Liver transplantation is now the therapy of choice for end-stage liver disease (1). Procurement, preservation and subsequent transplantation of solid organs involve a period of ischemia followed by reperfusion. Ischemia results in the breakdown of ATP to hypoxanthine, which is the substrate for xanthine oxidase–mediated conversion to xanthine (2). During the reperfusion, this reaction produces superoxide and other reactive oxygen species, which have been implicated in the reperfusion injury observed after prolonged ischemia (3–5). Organ viability has been correlated with duration of ischemia and the breakdown of energy metabolism (6–9). Based on this, a number of methods have been developed to measure the levels of purine catabolites such as adenosine, inosine, hypoxanthine and xanthine to function as indices of ATP breakdown and markers of organ viability after transplantation. An accumulation of hypoxanthine and xanthine in the perfusate with concomitant low levels of inosine is associated with poor liver function after transplantation (10). Although these methods are accurate, they all require sophisticated instrumentation such as HPLC and cannot be performed routinely and sufficiently rapidly enough to be helpful or predictive clinically. Since ischemia and reperfusion injury involve the microvascular endothelial cell (11, 12) and the generation of hypoxanthine from inosine occurs in the endothelial cell (13), we investigated whether the time course of changes in the levels of the enzyme responsible for this conversion, namely purine nucleoside phosphorylase (PNP), reflected the extent of ischemic damage to the endothelial cell and differentiated between reversible and irreversible injury to the liver.
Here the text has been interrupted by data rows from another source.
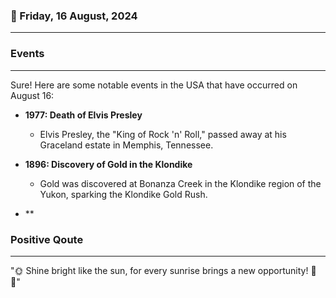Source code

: ### 📅 Friday, 16 August, 2024
------
### Events
------
Sure! Here are some notable events in the USA that have occurred on August 16:

- **1977: Death of Elvis Presley**
  - Elvis Presley, the "King of Rock 'n' Roll," passed away at his Graceland estate in Memphis, Tennessee.

- **1896: Discovery of Gold in the Klondike**
  - Gold was discovered at Bonanza Creek in the Klondike region of the Yukon, sparking the Klondike Gold Rush.

- **
### Positive Qoute
------
"🌞 Shine bright like the sun, for every sunrise brings a new opportunity! 🌅✨"
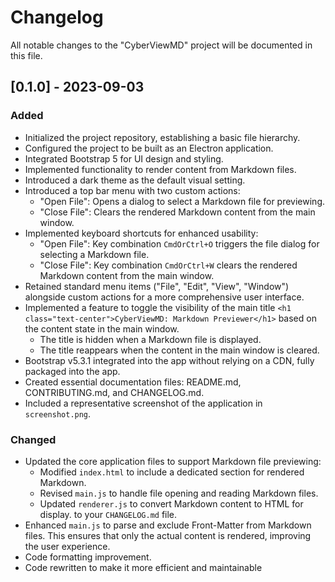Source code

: # Changelog

All notable changes to the "CyberViewMD" project will be documented in this file.

## [0.1.0] - 2023-09-03
### Added
- Initialized the project repository, establishing a basic file hierarchy.
- Configured the project to be built as an Electron application.
- Integrated Bootstrap 5 for UI design and styling.
- Implemented functionality to render content from Markdown files.
- Introduced a dark theme as the default visual setting.
- Introduced a top bar menu with two custom actions:
  - "Open File": Opens a dialog to select a Markdown file for previewing.
  - "Close File": Clears the rendered Markdown content from the main window.
- Implemented keyboard shortcuts for enhanced usability:
  - "Open File": Key combination `CmdOrCtrl+O` triggers the file dialog for selecting a Markdown file.
  - "Close File": Key combination `CmdOrCtrl+W` clears the rendered Markdown content from the main window.
- Retained standard menu items ("File", "Edit", "View", "Window") alongside custom actions for a more comprehensive user interface.
- Implemented a feature to toggle the visibility of the main title `<h1 class="text-center">CyberViewMD: Markdown Previewer</h1>` based on the content state in the main window.
  - The title is hidden when a Markdown file is displayed.
  - The title reappears when the content in the main window is cleared.
- Bootstrap v5.3.1 integrated into the app without relying on a CDN, fully packaged into the app.
- Created essential documentation files: README.md, CONTRIBUTING.md, and CHANGELOG.md.
- Included a representative screenshot of the application in `screenshot.png`.

### Changed
- Updated the core application files to support Markdown file previewing:
  - Modified `index.html` to include a dedicated section for rendered Markdown.
  - Revised `main.js` to handle file opening and reading Markdown files.
  - Updated `renderer.js` to convert Markdown content to HTML for display.
 to your `CHANGELOG.md` file.
- Enhanced `main.js` to parse and exclude Front-Matter from Markdown files. This ensures that only the actual content is rendered, improving the user experience.
- Code formatting improvement.
- Code rewritten to make it more efficient and maintainable
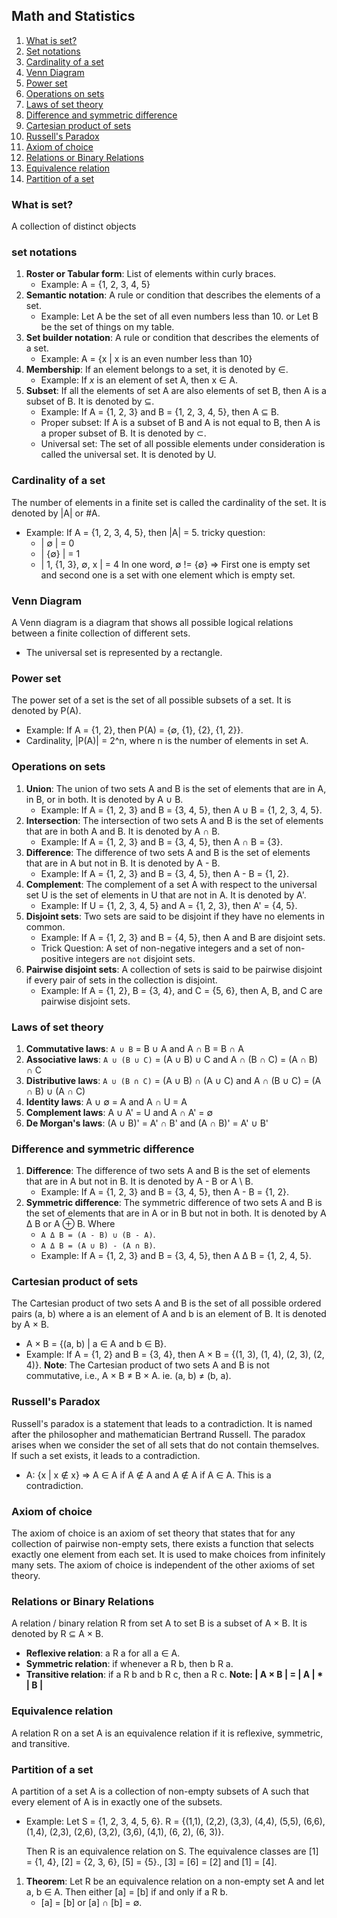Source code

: ## Math and Statistics

1. [What is set?](#what-is-set)
2. [Set notations](#set-notations)
3. [Cardinality of a set](#cardinality-of-a-set)
4. [Venn Diagram](#venn-diagram)
5. [Power set](#power-set)
6. [Operations on sets](#operations-on-sets)
7. [Laws of set theory](#laws-of-set-theory)
8. [Difference and symmetric difference](#difference-and-symmetric-difference)
9. [Cartesian product of sets](#cartesian-product-of-sets)
10. [Russell's Paradox](#russells-paradox)
11. [Axiom of choice](#axiom-of-choice)
12. [Relations or Binary Relations](#relations-or-binary-relations)
13. [Equivalence relation](#equivalence-relation)
14. [Partition of a set](#partition-of-a-set)

### What is set?
A collection of distinct objects

### set notations
1. **Roster or Tabular form**: List of elements within curly braces.
    * Example: A = {1, 2, 3, 4, 5}
2. **Semantic notation**: A rule or condition that describes the elements of a set.
    * Example: Let A be the set of all even numbers less than 10. 
                or Let B be the set of things on my table.
3. **Set builder notation**: A rule or condition that describes the elements of a set.
    * Example: A = {x | x is an even number less than 10}
4. **Membership**: If an element belongs to a set, it is denoted by ∈.
    * Example: If _x_ is an element of set A, then x ∈ A.
5. **Subset**: If all the elements of set A are also elements of set B, then A is a subset of B. It is denoted by ⊆.
    * Example: If A = {1, 2, 3} and B = {1, 2, 3, 4, 5}, then A ⊆ B.
    * Proper subset: If A is a subset of B and A is not equal to B, then A is a proper subset of B. It is denoted by ⊂.
    * Universal set: The set of all possible elements under consideration is called the universal set. It is denoted by U.

### Cardinality of a set
The number of elements in a finite set is called the cardinality of the set. It is denoted by |A| or #A.
* Example: If A = {1, 2, 3, 4, 5}, then |A| = 5.
    tricky question:
    * | ∅ | = 0
    * | {∅} | = 1
    * | 1, {1, 3}, ∅, x | = 4
    In one word, ∅ != {∅} => First one is empty set and second one is a set with one element which is empty set.

### Venn Diagram
A Venn diagram is a diagram that shows all possible logical relations between a finite collection of different sets. 
 - The universal set is represented by a rectangle.

### Power set
The power set of a set is the set of all possible subsets of a set. It is denoted by P(A).
* Example: If A = {1, 2}, then P(A) = {∅, {1}, {2}, {1, 2}}.
* Cardinality, |P(A)| = 2^n, where n is the number of elements in set A. 

### Operations on sets
1. **Union**: The union of two sets A and B is the set of elements that are in A, in B, or in both. It is denoted by A ∪ B.
    * Example: If A = {1, 2, 3} and B = {3, 4, 5}, then A ∪ B = {1, 2, 3, 4, 5}.
2. **Intersection**: The intersection of two sets A and B is the set of elements that are in both A and B. It is denoted by A ∩ B.
    * Example: If A = {1, 2, 3} and B = {3, 4, 5}, then A ∩ B = {3}.
3. **Difference**: The difference of two sets A and B is the set of elements that are in A but not in B. It is denoted by A - B.
    * Example: If A = {1, 2, 3} and B = {3, 4, 5}, then A - B = {1, 2}.
4. **Complement**: The complement of a set A with respect to the universal set U is the set of elements in U that are not in A. It is denoted by A'.
    * Example: If U = {1, 2, 3, 4, 5} and A = {1, 2, 3}, then A' = {4, 5}.
5. **Disjoint sets**: Two sets are said to be disjoint if they have no elements in common.
    * Example: If A = {1, 2, 3} and B = {4, 5}, then A and B are disjoint sets.
    * Trick Question: A set of non-negative integers and a set of non-positive integers are `not` disjoint sets.
6. **Pairwise disjoint sets**: A collection of sets is said to be pairwise disjoint if every pair of sets in the collection is disjoint.
    * Example: If A = {1, 2}, B = {3, 4}, and C = {5, 6}, then A, B, and C are pairwise disjoint sets.

### Laws of set theory
1. **Commutative laws**: `A ∪ B` = B ∪ A and A ∩ B = B ∩ A
2. **Associative laws**: `A ∪ (B ∪ C)` = (A ∪ B) ∪ C and A ∩ (B ∩ C) = (A ∩ B) ∩ C
3. **Distributive laws**: `A ∪ (B ∩ C)` = (A ∪ B) ∩ (A ∪ C) and A ∩ (B ∪ C) = (A ∩ B) ∪ (A ∩ C)
4. **Identity laws**: A ∪ ∅ = A and A ∩ U = A
5. **Complement laws**: A ∪ A' = U and A ∩ A' = ∅
6. **De Morgan's laws**: (A ∪ B)' = A' ∩ B' and (A ∩ B)' = A' ∪ B'

### Difference and symmetric difference
1. **Difference**: The difference of two sets A and B is the set of elements that are in A but not in B. It is denoted by A - B or A \ B.
    * Example: If A = {1, 2, 3} and B = {3, 4, 5}, then A - B = {1, 2}.
2. **Symmetric difference**: The symmetric difference of two sets A and B is the set of elements that are in A or in B but not in both. It is denoted by A Δ B or A ⊕ B. Where 
    * `A Δ B = (A - B) ∪ (B - A)`.
    * `A Δ B = (A ∪ B) - (A ∩ B)`.
    * Example: If A = {1, 2, 3} and B = {3, 4, 5}, then A Δ B = {1, 2, 4, 5}.

### Cartesian product of sets
The Cartesian product of two sets A and B is the set of all possible ordered pairs (a, b) where a is an element of A and b is an element of B. It is denoted by A × B.
* A × B = {(a, b) | a ∈ A and b ∈ B}.
* Example: If A = {1, 2} and B = {3, 4}, then A × B = {(1, 3), (1, 4), (2, 3), (2, 4)}.
**Note**: The Cartesian product of two sets A and B is not commutative, i.e., A × B ≠ B × A. ie. (a, b) ≠ (b, a).

### Russell's Paradox
Russell's paradox is a statement that leads to a contradiction. It is named after the philosopher and mathematician Bertrand Russell. The paradox arises when we consider the set of all sets that do not contain themselves. If such a set exists, it leads to a contradiction.
* A: {x | x ∉ x} => A ∈ A if A ∉ A and A ∉ A if A ∈ A. This is a contradiction.

### Axiom of choice
The axiom of choice is an axiom of set theory that states that for any collection of pairwise non-empty sets, there exists a function that selects exactly one element from each set. It is used to make choices from infinitely many sets. The axiom of choice is independent of the other axioms of set theory.

### Relations or Binary Relations
A relation / binary relation R from set A to set B is a subset of A × B. It is denoted by R ⊆ A × B.
- **Reflexive relation**: a R a for all a ∈ A.
- **Symmetric relation**: if whenever a R b, then b R a.
- **Transitive relation**: if a R b and b R c, then a R c.
**Note: | A × B | = | A | * | B |**

### Equivalence relation
A relation R on a set A is an equivalence relation if it is reflexive, symmetric, and transitive.
    
### Partition of a set
A partition of a set A is a collection of non-empty subsets of A such that every element of A is in exactly one of the subsets.
 * Example: Let S = {1, 2, 3, 4, 5, 6}. 
                R = {(1,1), (2,2), (3,3), (4,4), (5,5), (6,6), (1,4), (2,3), (2,6), (3,2), (3,6), (4,1), (6, 2), (6, 3)}.

    Then R is an equivalence relation on S. The equivalence classes are [1] = {1, 4}, [2] = {2, 3, 6}, [5] = {5}., [3] = [6] = [2] and [1] = [4].

1. **Theorem**: Let R be an equivalence relation on a non-empty set A and let a, b ∈ A. Then either [a] = [b] if and only if a R b.
     - [a] = [b] or [a] ∩ [b] = ∅.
PNP from calf spleen and xanthine oxidase from cow’s milk were purchased from Boehringer Mannheim Biochemicals (Indianapolis, IN) and were >99% pure. Inosine, horse heart cytochrome c (grade III) and bovine superoxide dismutase were from Sigma Chemical Co. (St. Louis, MO).
Inbred male Lewis strain rats weighing 250 to 350 gm were purchased from Charles River Breeding Laboratories, Inc. (Wilmington, MA). All rats were acclimatized for at least 3 days before the experiment and were allowed food and water ad libitum. Animals were anesthetized with inhalational methoxyflurane (Metofane; Pitman-Moore, Inc., Washington Crossing, NJ) for both induction before and maintenance during surgery. The liver was exposed and immobilized through a transverse abdominal incision. The common bile duct, portal vein and inferior vena cava were cannulated. While the liver was being excised, it was gently perfused with Krebs buffer containing 2% bovine serum albumin (Krebs-Henselert buffer-bovine serum albumin) equilibrated with 95% O2/5% CO2 to clear it of all red blood cells and to minimize the trauma of procurement. Immediately after the liver was harvested, it was placed within the perfusion circuit.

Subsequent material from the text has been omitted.